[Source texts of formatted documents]
* * * * * * *
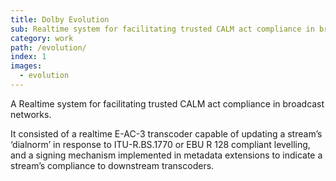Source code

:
 ```yaml
---
title: Dolby Evolution
sub: Realtime system for facilitating trusted CALM act compliance in broadcast networks.
category: work
path: /evolution/
index: 1
images:
  - evolution
---
```


A Realtime system for facilitating trusted CALM act compliance in broadcast networks.

It consisted of a realtime E-AC-3 transcoder capable of updating a stream’s ‘dialnorm’ in response to ITU-R.BS.1770 or EBU R 128 compliant levelling, and a signing mechanism implemented in metadata extensions to indicate a stream’s compliance to downstream transcoders.
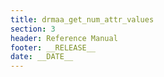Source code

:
 ```yaml
---
title: drmaa_get_num_attr_values
section: 3
header: Reference Manual
footer: __RELEASE__
date: __DATE__
---
```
* * * * * * *
▸ **Task directions**
Reproduce each line above that contains "broadcast".

▸ **Response to this task**
sub: Realtime system for facilitating trusted CALM act compliance in broadcast networks.
A Realtime system for facilitating trusted CALM act compliance in broadcast networks.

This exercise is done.